There’s a breathless quality to writer-director Aaron Sorkin’s The Trial of the Chicago 7—and it’s not just because everyone talks really fast. The film’s story is indeed compelling, and it’s clear Sorkin gets a rush from telling it; but his focus on the historical narrative’s showier aspects, rather than the means and methods of its politics, reveals where his sympathies lie. Sorkin’s film has force, but not enough to break the tenets of screenwriting—let alone any system.

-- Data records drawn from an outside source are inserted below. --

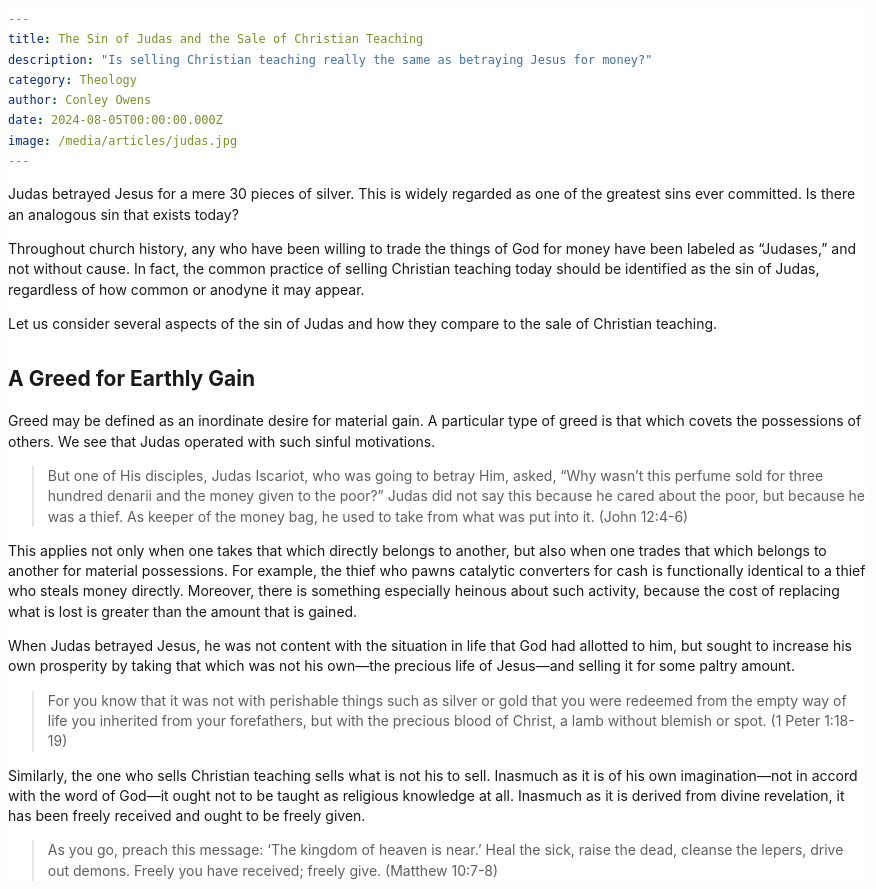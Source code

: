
 ```yaml
---
title: The Sin of Judas and the Sale of Christian Teaching
description: "Is selling Christian teaching really the same as betraying Jesus for money?"
category: Theology
author: Conley Owens
date: 2024-08-05T00:00:00.000Z
image: /media/articles/judas.jpg
---
```


<podcast-player id="1qlc2qYsevGtIGE3CmkdPk" />

Judas betrayed Jesus for a mere 30 pieces of silver. This is widely regarded as one of the greatest sins ever committed. Is there an analogous sin that exists today?

Throughout church history, any who have been willing to trade the things of God for money have been labeled as “Judases,” and not without cause. In fact, the common practice of selling Christian teaching today should be identified as the sin of Judas, regardless of how common or anodyne it may appear.

Let us consider several aspects of the sin of Judas and how they compare to the sale of Christian teaching.


## A Greed for Earthly Gain

Greed may be defined as an inordinate desire for material gain.  A particular type of greed is that which covets the possessions of others. We see that Judas operated with such sinful motivations.

> But one of His disciples, Judas Iscariot, who was going to betray Him, asked, “Why wasn’t this perfume sold for three hundred denarii and the money given to the poor?” Judas did not say this because he cared about the poor, but because he was a thief. As keeper of the money bag, he used to take from what was put into it. (John 12:4-6)

This applies not only when one takes that which directly belongs to another, but also when one trades that which belongs to another for material possessions.  For example, the thief who pawns catalytic converters for cash is functionally identical to a thief who steals money directly.  Moreover, there is something especially heinous about such activity, because the cost of replacing what is lost is greater than the amount that is gained.

When Judas betrayed Jesus, he was not content with the situation in life that God had allotted to him, but sought to increase his own prosperity by taking that which was not his own—the precious life of Jesus—and selling it for some paltry amount.

> For you know that it was not with perishable things such as silver or gold that you were redeemed from the empty way of life you inherited from your forefathers, but with the precious blood of Christ, a lamb without blemish or spot. (1 Peter 1:18-19)

Similarly, the one who sells Christian teaching sells what is not his to sell.  Inasmuch as it is of his own imagination—not in accord with the word of God—it ought not to be taught as religious knowledge at all.  Inasmuch as it is derived from divine revelation, it has been freely received and ought to be freely given.

> As you go, preach this message: ‘The kingdom of heaven is near.’ Heal the sick, raise the dead, cleanse the lepers, drive out demons. Freely you have received; freely give. (Matthew 10:7-8)
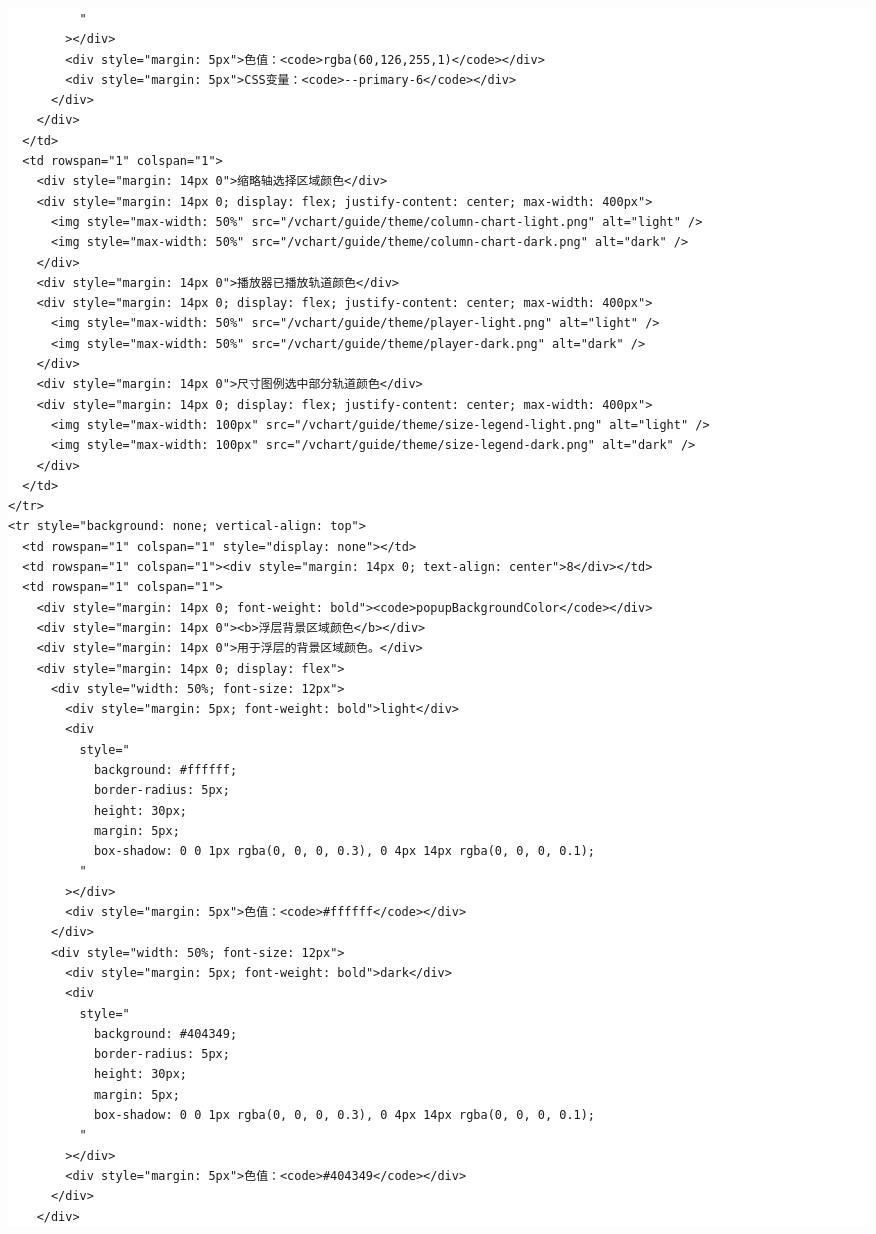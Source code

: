               "
            ></div>
            <div style="margin: 5px">色值：<code>rgba(60,126,255,1)</code></div>
            <div style="margin: 5px">CSS变量：<code>--primary-6</code></div>
          </div>
        </div>
      </td>
      <td rowspan="1" colspan="1">
        <div style="margin: 14px 0">缩略轴选择区域颜色</div>
        <div style="margin: 14px 0; display: flex; justify-content: center; max-width: 400px">
          <img style="max-width: 50%" src="/vchart/guide/theme/column-chart-light.png" alt="light" />
          <img style="max-width: 50%" src="/vchart/guide/theme/column-chart-dark.png" alt="dark" />
        </div>
        <div style="margin: 14px 0">播放器已播放轨道颜色</div>
        <div style="margin: 14px 0; display: flex; justify-content: center; max-width: 400px">
          <img style="max-width: 50%" src="/vchart/guide/theme/player-light.png" alt="light" />
          <img style="max-width: 50%" src="/vchart/guide/theme/player-dark.png" alt="dark" />
        </div>
        <div style="margin: 14px 0">尺寸图例选中部分轨道颜色</div>
        <div style="margin: 14px 0; display: flex; justify-content: center; max-width: 400px">
          <img style="max-width: 100px" src="/vchart/guide/theme/size-legend-light.png" alt="light" />
          <img style="max-width: 100px" src="/vchart/guide/theme/size-legend-dark.png" alt="dark" />
        </div>
      </td>
    </tr>
    <tr style="background: none; vertical-align: top">
      <td rowspan="1" colspan="1" style="display: none"></td>
      <td rowspan="1" colspan="1"><div style="margin: 14px 0; text-align: center">8</div></td>
      <td rowspan="1" colspan="1">
        <div style="margin: 14px 0; font-weight: bold"><code>popupBackgroundColor</code></div>
        <div style="margin: 14px 0"><b>浮层背景区域颜色</b></div>
        <div style="margin: 14px 0">用于浮层的背景区域颜色。</div>
        <div style="margin: 14px 0; display: flex">
          <div style="width: 50%; font-size: 12px">
            <div style="margin: 5px; font-weight: bold">light</div>
            <div
              style="
                background: #ffffff;
                border-radius: 5px;
                height: 30px;
                margin: 5px;
                box-shadow: 0 0 1px rgba(0, 0, 0, 0.3), 0 4px 14px rgba(0, 0, 0, 0.1);
              "
            ></div>
            <div style="margin: 5px">色值：<code>#ffffff</code></div>
          </div>
          <div style="width: 50%; font-size: 12px">
            <div style="margin: 5px; font-weight: bold">dark</div>
            <div
              style="
                background: #404349;
                border-radius: 5px;
                height: 30px;
                margin: 5px;
                box-shadow: 0 0 1px rgba(0, 0, 0, 0.3), 0 4px 14px rgba(0, 0, 0, 0.1);
              "
            ></div>
            <div style="margin: 5px">色值：<code>#404349</code></div>
          </div>
        </div>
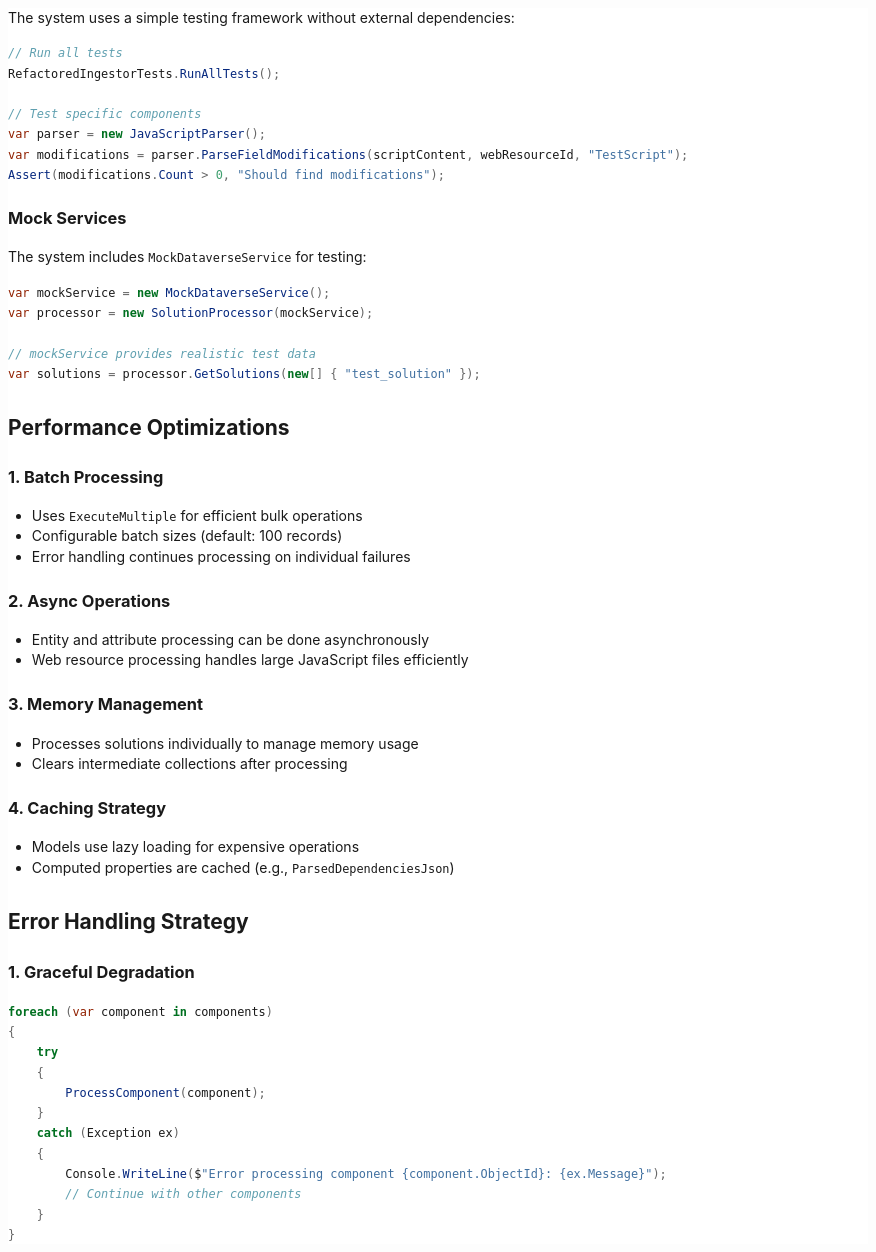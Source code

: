 The system uses a simple testing framework without external dependencies:

```csharp
// Run all tests
RefactoredIngestorTests.RunAllTests();

// Test specific components
var parser = new JavaScriptParser();
var modifications = parser.ParseFieldModifications(scriptContent, webResourceId, "TestScript");
Assert(modifications.Count > 0, "Should find modifications");
```

### Mock Services

The system includes `MockDataverseService` for testing:

```csharp
var mockService = new MockDataverseService();
var processor = new SolutionProcessor(mockService);

// mockService provides realistic test data
var solutions = processor.GetSolutions(new[] { "test_solution" });
```

## Performance Optimizations

### 1. Batch Processing

- Uses `ExecuteMultiple` for efficient bulk operations
- Configurable batch sizes (default: 100 records)
- Error handling continues processing on individual failures

### 2. Async Operations

- Entity and attribute processing can be done asynchronously
- Web resource processing handles large JavaScript files efficiently

### 3. Memory Management

- Processes solutions individually to manage memory usage
- Clears intermediate collections after processing

### 4. Caching Strategy

- Models use lazy loading for expensive operations
- Computed properties are cached (e.g., `ParsedDependenciesJson`)

## Error Handling Strategy

### 1. Graceful Degradation

```csharp
foreach (var component in components)
{
    try
    {
        ProcessComponent(component);
    }
    catch (Exception ex)
    {
        Console.WriteLine($"Error processing component {component.ObjectId}: {ex.Message}");
        // Continue with other components
    }
}
```
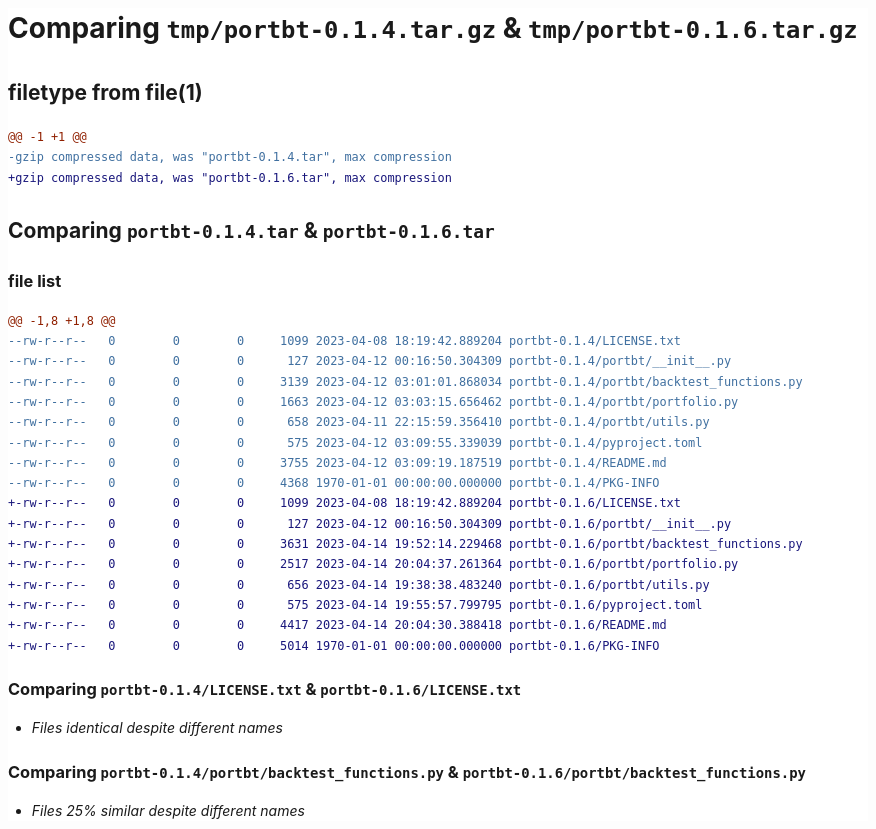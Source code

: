 # Comparing `tmp/portbt-0.1.4.tar.gz` & `tmp/portbt-0.1.6.tar.gz`

## filetype from file(1)

```diff
@@ -1 +1 @@
-gzip compressed data, was "portbt-0.1.4.tar", max compression
+gzip compressed data, was "portbt-0.1.6.tar", max compression
```

## Comparing `portbt-0.1.4.tar` & `portbt-0.1.6.tar`

### file list

```diff
@@ -1,8 +1,8 @@
--rw-r--r--   0        0        0     1099 2023-04-08 18:19:42.889204 portbt-0.1.4/LICENSE.txt
--rw-r--r--   0        0        0      127 2023-04-12 00:16:50.304309 portbt-0.1.4/portbt/__init__.py
--rw-r--r--   0        0        0     3139 2023-04-12 03:01:01.868034 portbt-0.1.4/portbt/backtest_functions.py
--rw-r--r--   0        0        0     1663 2023-04-12 03:03:15.656462 portbt-0.1.4/portbt/portfolio.py
--rw-r--r--   0        0        0      658 2023-04-11 22:15:59.356410 portbt-0.1.4/portbt/utils.py
--rw-r--r--   0        0        0      575 2023-04-12 03:09:55.339039 portbt-0.1.4/pyproject.toml
--rw-r--r--   0        0        0     3755 2023-04-12 03:09:19.187519 portbt-0.1.4/README.md
--rw-r--r--   0        0        0     4368 1970-01-01 00:00:00.000000 portbt-0.1.4/PKG-INFO
+-rw-r--r--   0        0        0     1099 2023-04-08 18:19:42.889204 portbt-0.1.6/LICENSE.txt
+-rw-r--r--   0        0        0      127 2023-04-12 00:16:50.304309 portbt-0.1.6/portbt/__init__.py
+-rw-r--r--   0        0        0     3631 2023-04-14 19:52:14.229468 portbt-0.1.6/portbt/backtest_functions.py
+-rw-r--r--   0        0        0     2517 2023-04-14 20:04:37.261364 portbt-0.1.6/portbt/portfolio.py
+-rw-r--r--   0        0        0      656 2023-04-14 19:38:38.483240 portbt-0.1.6/portbt/utils.py
+-rw-r--r--   0        0        0      575 2023-04-14 19:55:57.799795 portbt-0.1.6/pyproject.toml
+-rw-r--r--   0        0        0     4417 2023-04-14 20:04:30.388418 portbt-0.1.6/README.md
+-rw-r--r--   0        0        0     5014 1970-01-01 00:00:00.000000 portbt-0.1.6/PKG-INFO
```

### Comparing `portbt-0.1.4/LICENSE.txt` & `portbt-0.1.6/LICENSE.txt`

 * *Files identical despite different names*

### Comparing `portbt-0.1.4/portbt/backtest_functions.py` & `portbt-0.1.6/portbt/backtest_functions.py`

 * *Files 25% similar despite different names*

Given the sheer contextual volume in Chicago 7, Sorkin wisely structures the film around the titular legal showdown, using the case to shape his heroes and villains while explaining their backstories. With fleet editing, he’s able to clap back and forth in time around the 1968 Democratic National Convention and anti-Vietnam protests that led this eponymous group—plus Black Panther leader Bobby Seale (Yahya Abdul-Mateen II)—into a courtroom. Sorkin is still a boring filmmaker, however, whose lack of technique comes to the fore whenever his ratatat dialogue isn’t pinging around a scene. Given the scale of the film, this is an obvious stumbling block. Fortunately, the film’s equally large cast—led by Sacha Baron Cohen as Abbie Hoffman—not only delivers the dialogue with gumption but distracts from the flat filmmaking. Most any courtroom drama can get by if the actorly back-and-forth is good enough. And on that front, Sorkin’s film is more than good enough.

It’s easy then to get swept up in The Trial of the Chicago 7. So easy in fact, it’s possible to be cheered by its conclusion. (No spoilers, but still: this is a film based on a real 50-year-old event.) Moments in the film—mostly those dealing with race and its pragmatism vs. radicalism debate—suggest a vision beyond simple Hollywood structure and sentimentalism. Yet Sorkin is so set on nailing every pay-off in his screenplay, he just can’t help himself. As a result, he ends up missing his own point. Yes, this is all useful history, but since not much has changed, let’s ask: what pray tell have we won?